I can understand the cynicism about "giant killers." 20 years ago, the most expensive amp was the JA-200, a mere $10,000. Now, they're up to $100,000+ ??? It seems absurd.

And TAS, for whom I once wrote, recently wrote up the RMAF event, and in their "mid-priced" section, they mentioned $10,000 integrated amps. They've lost their (collective) minds, although I can understand that they're simply reporting facts. Nonetheless, to say ANYTHING that costs $10,000 comes in the "mid-priced" section is absurd, although I doubt that the individual writer used that headline.
So, to have a component, that, like the Antique Sound Lab Hurricanes, which cost $4,400 5 years ago, but sounded so spectacular that HP Himself (!!!) posited that he wouldn't have been surprised to see a $20,000 price tag on them, come around in digital is bound to cause controversy, regardless of its (technological) pedigree. I've seen people compare it to the Rega Saturn and say the Saturn sounds superior. It's more of a reaction to Robert Harley's review. Like an "American Idol" contestant, people want to see him eat his words. Frankly, I don't. If he found something that can compete -- and in many, many categories -- with components $3-5k higher priced, that is cause for rejoicing. It means that there is a company who has decided that they can sell hundreds more at $1,499.99 than $4999.99, which is wonderful. It is positively appalling -- and exciting -- to see a new surge in high quality components, but MUST it cost so much more than 20 years ago? This surpsasses the rate of inflation by multiple hundreds of percent. I suppose it can be put down to R&D, but really!! -- High End is reaching levels of price gouging equivalent to the distance in height between the Empire State Building and Valhalla.

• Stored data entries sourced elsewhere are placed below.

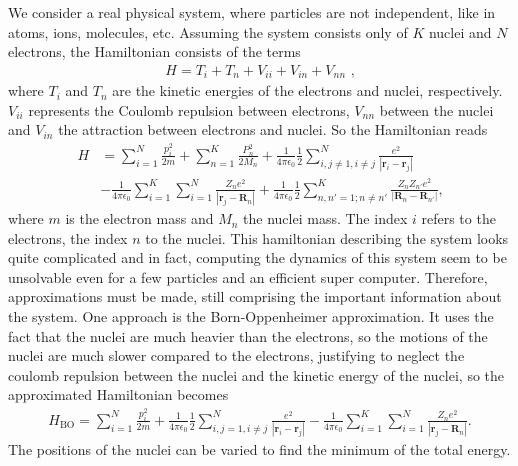 \documentclass[twoside,        %
			   11pt,			%
               BCOR10mm,       %
               ngerman,english  %
               ]{scrartcl}
\begin{document}
We consider a real physical system, where particles are not independent, like in atoms, ions, molecules, etc. Assuming the system consists only of $K$ nuclei and $N$ electrons, the Hamiltonian consists of the terms
\begin{align*}
    H = T_i + T_n+ V_{ii} + V_{in} + V_{nn} \text{ ,}
\end{align*} 
where $T_i $ and $T_n$ are the kinetic energies of the electrons and nuclei, respectively. $V_{ii}$ represents the Coulomb repulsion between electrons, $V_{nn}$ between the nuclei and $V_{in}$  the attraction between electrons and nuclei. So the Hamiltonian reads
\begin{align*}
    H &= \sum_{i=1}^N \frac{p_i^2}{2m} + \sum_{n=1}^K \frac{P_n^2}{2M_n} + \frac{1}{4\pi \epsilon_0}\frac{1}{2}\sum_{i,j\neq 1, i \neq j}^N \frac{e^2}{|\mathbf{r}_i - \mathbf{r}_j|} \\ &-  \frac{1}{4\pi \epsilon_0}\sum_{i=1}^K \sum_{i=1}^N \frac{Z_n e^2}{|\mathbf{r}_j-\mathbf{R}_n|} +  \frac{1}{4\pi \epsilon_0}\frac{1}{2} \sum_{n,n'=1;n\neq n'}^K \frac{Z_n Z_{n'} e^2}{|\mathbf{R}_n - \mathbf{R}_{n'}|} \text{,}
\end{align*} where $m$ is the electron mass and $M_n$ the nuclei mass. The index $i$ refers to the electrons, the index $n$ to the nuclei.
This hamiltonian describing the system looks quite complicated and in fact, computing the dynamics of this system seem to be unsolvable even for a few particles and an efficient super computer. Therefore, approximations must be made, still comprising the important information about the system. One approach is the Born-Oppenheimer approximation. It uses the fact that the nuclei are much heavier than the electrons, so the motions of the nuclei are much slower compared to the electrons, justifying to neglect the coulomb repulsion between the nuclei and the kinetic energy of the nuclei, so the approximated Hamiltonian becomes
\begin{align}\label{eq:H_BO}
H_\text{BO} = \sum_{i=1}^N \frac{p_i^2}{2m}  + \frac{1}{4\pi \epsilon_0}\frac{1}{2}\sum_{i,j = 1, i \neq j}^N \frac{e^2}{|\mathbf{r}_i - \mathbf{r}_j|} -  \frac{1}{4\pi \epsilon_0}\sum_{i=1}^K \sum_{i=1}^N \frac{Z_n e^2}{|\mathbf{r}_j-\mathbf{R}_n|}  \text{.}
\end{align}  
The positions of the nuclei can be varied to find the minimum of the total energy.
\end{document}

So, I'm pleased about the Cambridge.
And by the way, I bought a brand new one yesterday. For something with a mere 24 hours on it (started at 3pm yesterday, and it's now 3:28 pm), it's doing pretty damned good. And this on an Arcam FMJ 22, not the best component for microdyanmics, "sweetness," musicality and soundstaging. I purposely read while I was listening to the Mercury CD The Firebird, and I have never looked up more often, hit "pause" and then rewound. In fact, I listened to the whole symphony and it was over before I knew it. This thing is GOOD, real, real, real, real GOOD!!!